A Boismoreau le carré fut créé en 1968 en regroupant les tombes des soldats morts pour la France de la Guerre 14-18 qui étaient autrefois dispersées.
En faisant mes recherches je me suis aperçue que l'espace avait été recemment recouvert de terre et de gazon pour un aspect moins minéral.
 

Près de 400 soldats reposent ici, la plupart sont morts de maladie ou de blessures dans les hôpitaux de Vannes.

Nous avons terminé la visite par le Carré des Prêtres.
Beaucoup d'entre eux sont enterrés dans des caveaux collectifs tandis que d'autres (particulièrement des évêques) possèdent leur propres tombes.
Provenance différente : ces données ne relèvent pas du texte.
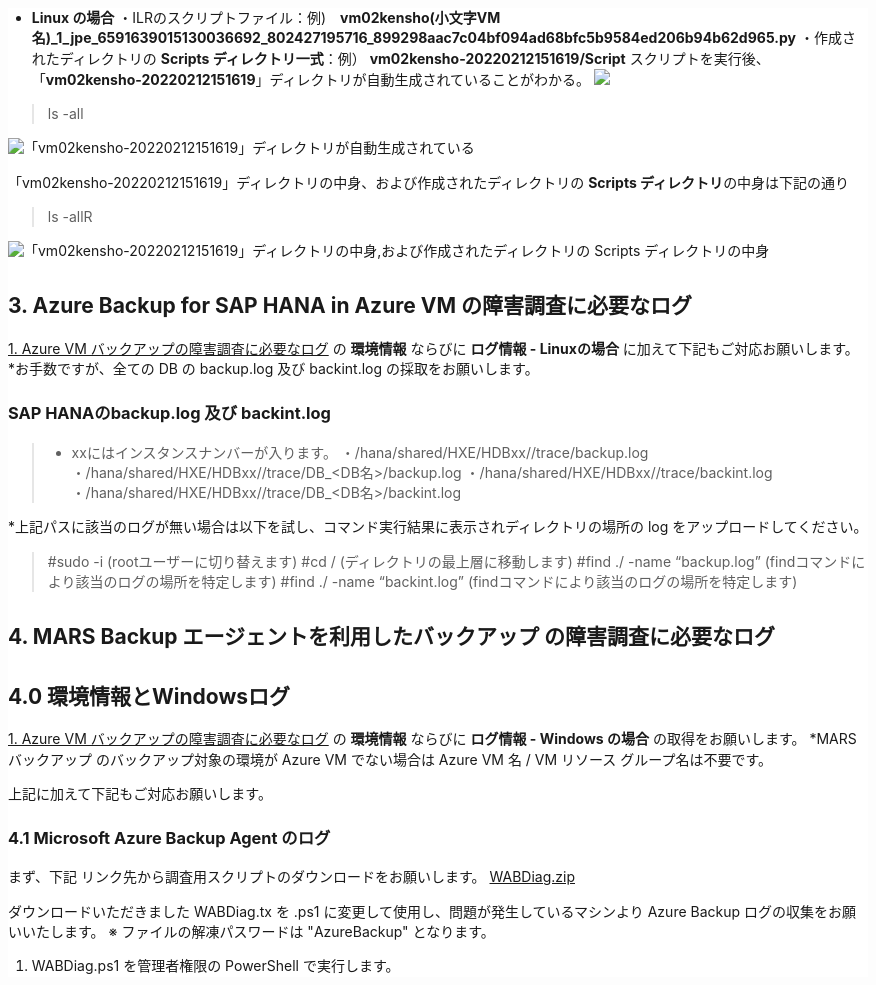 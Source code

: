 - **Linux の場合**
・ILRのスクリプトファイル：例)　**vm02kensho(小文字VM名)_1_jpe_6591639015130036692_802427195716_899298aac7c04bf094ad68bfc5b9584ed206b94b62d965.py**
・作成されたディレクトリの **Scripts ディレクトリ一式**：例） **vm02kensho-20220212151619/Script**
スクリプトを実行後、「**vm02kensho-20220212151619**」ディレクトリが自動生成されていることがわかる。
![](https://user-images.githubusercontent.com/71251920/153714817-892202e9-3df5-4377-9276-42b16eb82fd4.png)

 >ls -all

![「vm02kensho-20220212151619」ディレクトリが自動生成されている](https://user-images.githubusercontent.com/71251920/153714816-49b0446b-8728-498e-b51f-bff02f37f0a5.png)

「vm02kensho-20220212151619」ディレクトリの中身、および作成されたディレクトリの **Scripts ディレクトリ**の中身は下記の通り
 >ls -allR

![「vm02kensho-20220212151619」ディレクトリの中身,および作成されたディレクトリの Scripts ディレクトリの中身](https://user-images.githubusercontent.com/71251920/153714814-a652e630-b1c8-4e43-a96f-4d974c9d7cf4.png)

## 3. Azure Backup for SAP HANA in Azure VM の障害調査に必要なログ<a id="3"></a>
 [1. Azure VM バックアップの障害調査に必要なログ](#1) の **環境情報** ならびに **ログ情報 - Linuxの場合** に加えて下記もご対応お願いします。
*お手数ですが、全ての DB の backup.log 及び backint.log の採取をお願いします。

### SAP HANAのbackup.log 及び backint.log 
>* xxにはインスタンスナンバーが入ります。
	・/hana/shared/HXE/HDBxx/<hostname>/trace/backup.log
	・/hana/shared/HXE/HDBxx/<hostname>/trace/DB_<DB名>/backup.log
	・/hana/shared/HXE/HDBxx/<hostname>/trace/backint.log
	・/hana/shared/HXE/HDBxx/<hostname>/trace/DB_<DB名>/backint.log
 
*上記パスに該当のログが無い場合は以下を試し、コマンド実行結果に表示されディレクトリの場所の log をアップロードしてください。
>	#sudo -i (rootユーザーに切り替えます)
	#cd / (ディレクトリの最上層に移動します)
	#find ./ -name “backup.log” (findコマンドにより該当のログの場所を特定します)
	#find ./ -name “backint.log” (findコマンドにより該当のログの場所を特定します)

## 4. MARS Backup エージェントを利用したバックアップ の障害調査に必要なログ<a id="4"></a>

## 4.0 環境情報とWindowsログ
[1. Azure VM バックアップの障害調査に必要なログ](#1) の **環境情報** ならびに **ログ情報 - Windows の場合** の取得をお願いします。
*MARS バックアップ のバックアップ対象の環境が Azure VM でない場合は Azure VM 名 / VM リソース グループ名は不要です。

上記に加えて下記もご対応お願いします。
### 4.1 Microsoft Azure Backup Agent のログ　<a id="4-1"></a>
 まず、下記 リンク先から調査用スクリプトのダウンロードをお願いします。
[WABDiag.zip](https://github.com/jpabrs-scem/blog/files/8045897/WABDiag.zip)

ダウンロードいただきました WABDiag.tx を .ps1 に変更して使用し、問題が発生しているマシンより Azure Backup ログの収集をお願いいたします。
※ ファイルの解凍パスワードは "AzureBackup" となります。
 
1. WABDiag.ps1 を管理者権限の PowerShell で実行します。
Ainsi le prêtre Louis Leleu est représenté à genoux, position qu'il a souhaité prendre pour attendre la mort.
Il fait l'objet d'un culte autour de la protection des enfants. Sa tombe est entourée de plaques de remerciement, de plantes ou d'objets servant d'ex-voto pour demander son aide.

Monseigneur de la Motte (Charles-Jean de La Motte de Broons de Vauvert) est lui sous un très beau tombeau néo-gothique datant de la deuxième moitié du 19eme siecle.